**Work to complete:** Some entries follow. Reproduce exactly the lines starting at the one with "zone-manager, specifically only" and stopping after the one with "3. passive connects".

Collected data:
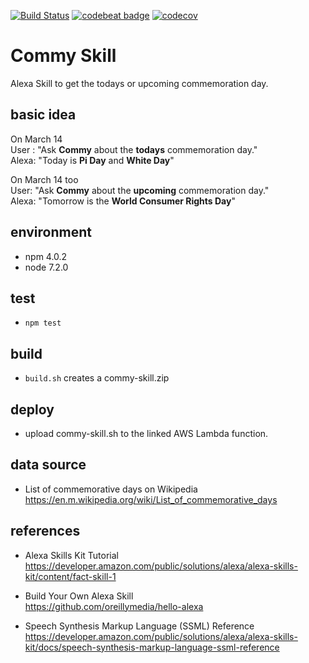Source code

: [![Build Status](https://travis-ci.org/dnltsk/commy-skill.svg?branch=master)](https://travis-ci.org/dnltsk/commy-skill/) [![codebeat badge](https://codebeat.co/badges/e9aa556f-a258-42bb-b5ba-963e7baf8658)](https://codebeat.co/projects/github-com-dnltsk-commy-skill) [![codecov](https://codecov.io/gh/dnltsk/commy-skill/branch/master/graph/badge.svg)](https://codecov.io/gh/dnltsk/commy-skill)

# Commy Skill

Alexa Skill to get the todays or upcoming commemoration day.

## basic idea

On March 14<br/>
User : "Ask **Commy** about the **todays** commemoration day."<br/>
Alexa: "Today is **Pi Day** and **White Day**"

On March 14 too<br/>
User: "Ask **Commy** about the **upcoming** commemoration day."<br/>
Alexa:  "Tomorrow is the **World Consumer Rights Day**"

## environment
* npm 4.0.2
* node 7.2.0

## test
* `npm test`

## build
* `build.sh` creates a commy-skill.zip

## deploy
* upload commy-skill.sh to the linked AWS Lambda function.

## data source

* List of commemorative days on Wikipedia<br/>
https://en.m.wikipedia.org/wiki/List_of_commemorative_days

## references

* Alexa Skills Kit Tutorial<br/>
https://developer.amazon.com/public/solutions/alexa/alexa-skills-kit/content/fact-skill-1

* Build Your Own Alexa Skill<br/>
https://github.com/oreillymedia/hello-alexa

* Speech Synthesis Markup Language (SSML) Reference<br/>
https://developer.amazon.com/public/solutions/alexa/alexa-skills-kit/docs/speech-synthesis-markup-language-ssml-reference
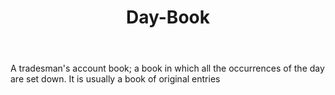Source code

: ---
title: Day-Book
letter: D
permalink: "/definitions/bld-day-book.html"
body: A tradesman's account book; a book in which all the occurrences of the day are
  set down. It is usually a book of original entries
published_at: '2018-07-07'
source: Black's Law Dictionary 2nd Ed (1910)
layout: post
---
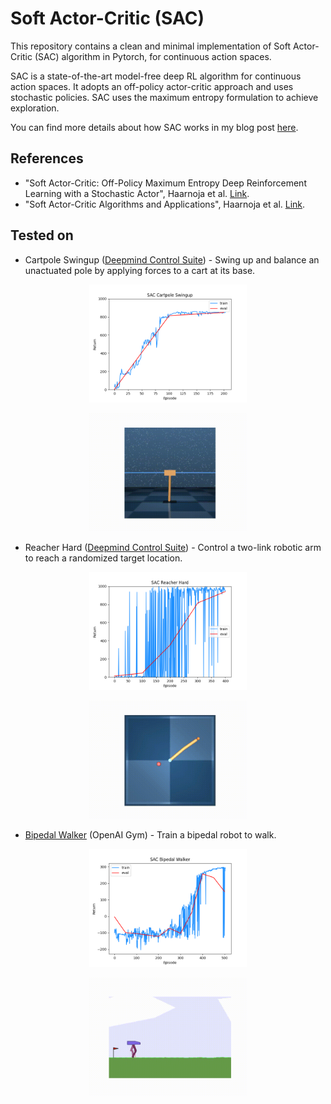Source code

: # Soft Actor-Critic (SAC)
This repository contains a clean and minimal implementation of Soft Actor-Critic (SAC) algorithm in Pytorch, for continuous action spaces.

SAC is a state-of-the-art model-free deep RL algorithm for continuous action spaces. It adopts an off-policy actor-critic approach and uses stochastic policies. SAC uses the maximum entropy formulation to achieve exploration.

You can find more details about how SAC works in my blog post [here](https://adi3e08.github.io/posts/2021/12/soft-actor-critic/).

## References
* "Soft Actor-Critic: Off-Policy Maximum Entropy Deep Reinforcement Learning with a Stochastic Actor", Haarnoja et al. [Link](https://arxiv.org/abs/1801.01290).
* "Soft Actor-Critic Algorithms and Applications", Haarnoja et al. [Link](https://arxiv.org/abs/1812.05905).

## Tested on

* Cartpole Swingup ([Deepmind Control Suite](https://github.com/deepmind/dm_control/tree/master/dm_control/suite)) - Swing up and balance an unactuated pole by applying forces to a cart at its base.

<p align="center">
<img src=".media/sac_cartpole_swingup.png" width="50%" height="50%">
</p>

<p align="center">
<img src=".media/sac_cartpole_swingup.gif" width="50%" height="50%">
</p>

* Reacher Hard ([Deepmind Control Suite](https://github.com/deepmind/dm_control/tree/master/dm_control/suite)) - Control a two-link robotic arm to reach a randomized target location.

<p align="center">
<img src=".media/sac_reacher_hard.png" width="50%" height="50%">
</p>

<p align="center">
<img src=".media/sac_reacher_hard.gif" width="50%" height="50%">
</p>

* [Bipedal Walker](https://gym.openai.com/envs/BipedalWalker-v2/) (OpenAI Gym) - Train a bipedal robot to walk.

<p align="center">
<img src=".media/sac_bipedal_walker.png" width="50%" height="50%">
</p>

<p align="center">
<img src=".media/sac_bipedal_walker.gif" width="50%" height="50%">
</p>
 
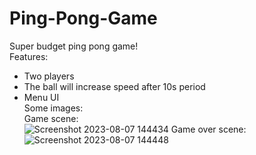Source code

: # Ping-Pong-Game
Super budget ping pong game!  
Features:
* Two players
* The ball will increase speed after 10s period
* Menu UI  
Some images:  
Game scene:  
![Screenshot 2023-08-07 144434](https://github.com/nmq443/Ping-Pong-Game/assets/83683836/9baca632-3064-4bfd-957a-916940b23d63)
Game over scene:  
![Screenshot 2023-08-07 144448](https://github.com/nmq443/Ping-Pong-Game/assets/83683836/6a48bd1d-f38a-4f24-8990-f11c13310f84)
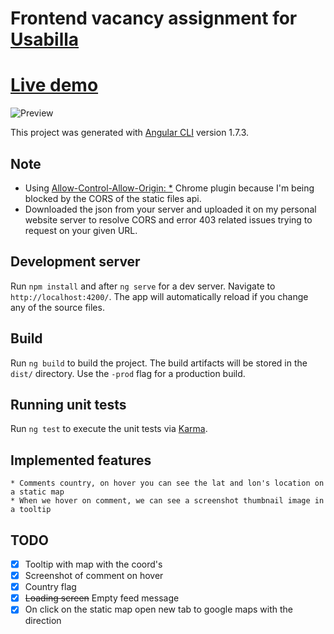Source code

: # Frontend vacancy assignment for [Usabilla](http://usabilla.com)
# [Live demo](http://deniz-usabilla.surge.sh/)
![Preview](http://img110.xooimage.com/files/4/0/9/screencapture-loc...11_22_18-54c96db.png)


This project was generated with [Angular CLI](https://github.com/angular/angular-cli) version 1.7.3.


## Note
* Using [Allow-Control-Allow-Origin: *](https://chrome.google.com/webstore/detail/allow-control-allow-origi/nlfbmbojpeacfghkpbjhddihlkkiljbi) Chrome plugin because I'm being blocked by the CORS of the static files api.
* Downloaded the json from your server and uploaded it on my personal website server to resolve CORS and error 403 related issues trying to request on your given URL.

## Development server

Run `npm install` and after `ng serve` for a dev server. Navigate to `http://localhost:4200/`. The app will automatically reload if you change any of the source files.

## Build

Run `ng build` to build the project. The build artifacts will be stored in the `dist/` directory. Use the `-prod` flag for a production build.

## Running unit tests

Run `ng test` to execute the unit tests via [Karma](https://karma-runner.github.io).


## Implemented features
    * Comments country, on hover you can see the lat and lon's location on a static map
    * When we hover on comment, we can see a screenshot thumbnail image in a tooltip 

## TODO

- [x] Tooltip with map with the coord's
- [x] Screenshot of comment on hover
- [x] Country flag
- [x] ~~Loading screen~~ Empty feed message
- [x] On click on the static map open new tab to google maps with the direction
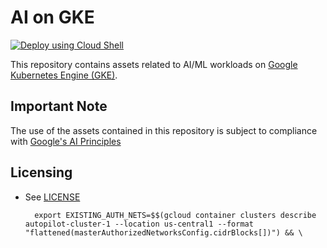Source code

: # AI on GKE

[![Deploy using Cloud Shell](https://gstatic.com/cloudssh/images/open-btn.svg)](https://ssh.cloud.google.com/cloudshell/editor?cloudshell_git_repo=https://github.com/umeshkumhar/ai-on-gke&cloudshell_tutorial=tutorial.md&cloudshell_workspace=./)

This repository contains assets related to AI/ML workloads on
[Google Kubernetes Engine (GKE)](https://cloud.google.com/kubernetes-engine/).







## Important Note
The use of the assets contained in this repository is subject to compliance with [Google's AI Principles](https://ai.google/responsibility/principles/)

## Licensing

* See [LICENSE](/LICENSE)



        export EXISTING_AUTH_NETS=$$(gcloud container clusters describe autopilot-cluster-1 --location us-central1 --format "flattened(masterAuthorizedNetworksConfig.cidrBlocks[])") && \
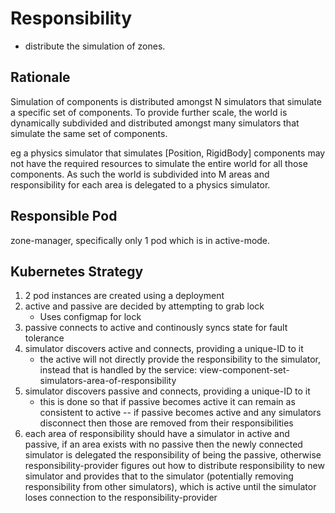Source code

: # Responsibility
* distribute the simulation of zones.

## Rationale
Simulation of components is distributed amongst N simulators that simulate a specific set of components. To provide further scale, the world is dynamically subdivided and distributed amongst many simulators that simulate the same set of components.

eg a physics simulator that simulates [Position, RigidBody] components may not have the required resources to simulate the entire world for all those components. As such the world is subdivided into M areas and responsibility for each area is delegated to a physics simulator.

## Responsible Pod
zone-manager, specifically only 1 pod which is in active-mode.

## Kubernetes Strategy
1. 2 pod instances are created using a deployment
2. active and passive are decided by attempting to grab lock 
    * Uses configmap for lock
3. passive connects to active and continously syncs state for fault tolerance
4. simulator discovers active and connects, providing a unique-ID to it
    * the active will not directly provide the responsibility to the simulator, instead that is handled by the service: view-component-set-simulators-area-of-responsibility
5. simulator discovers passive and connects, providing a unique-ID to it
    * this is done so that if passive becomes active it can remain as consistent to active -- if passive becomes active and any simulators disconnect then those are removed from their responsibilities
6. each area of responsibility should have a simulator in active and passive, if an area exists with no passive then the newly connected simulator is delegated the responsibility of being the passive, otherwise responsibility-provider figures out how to distribute responsibility to new simulator and provides that to the simulator (potentially removing responsibility from other simulators), which is active until the simulator loses connection to the responsibility-provider
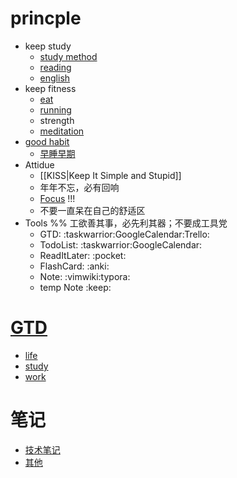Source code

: # princple
  * keep study
    * [study method](study-method)
    * [reading](reading)
    * [english](english)
  * keep fitness
    * [eat](eat)
    * [running](running)
    * strength
    * [meditation](meditation)
  * [good habit](habit)
    * [早睡早期](早睡早期)
  * Attidue
    * [[KISS|Keep It Simple and Stupid]]
    * 年年不忘，必有回响
    * [Focus](Focus) !!!
    * 不要一直呆在自己的舒适区
  * Tools
    %% 工欲善其事，必先利其器；不要成工具党
    * GTD: :taskwarrior:GoogleCalendar:Trello:
    * TodoList: :taskwarrior:GoogleCalendar:
    * ReadItLater: :pocket:
    * FlashCard: :anki:
    * Note: :vimwiki:typora:
    * temp Note :keep:


# [GTD](GTD)
  * [life](life)
  * [study](study)
  * [work](work)

# 笔记
  * [技术笔记](note)
  * [其他](./Misellanies)
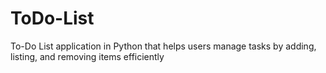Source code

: # ToDo-List
To-Do List application in Python that helps users manage tasks by adding, listing, and removing items efficiently
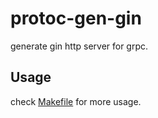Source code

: # protoc-gen-gin

generate gin http server for grpc.

## Usage
check [Makefile](example/Makefile) for more usage.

**Answer to this problem:**
zone-manager, specifically only 1 pod which is in active-mode.

## Kubernetes Strategy
1. 2 pod instances are created using a deployment
2. active and passive are decided by attempting to grab lock 
    * Uses configmap for lock
3. passive connects to active and continously syncs state for fault tolerance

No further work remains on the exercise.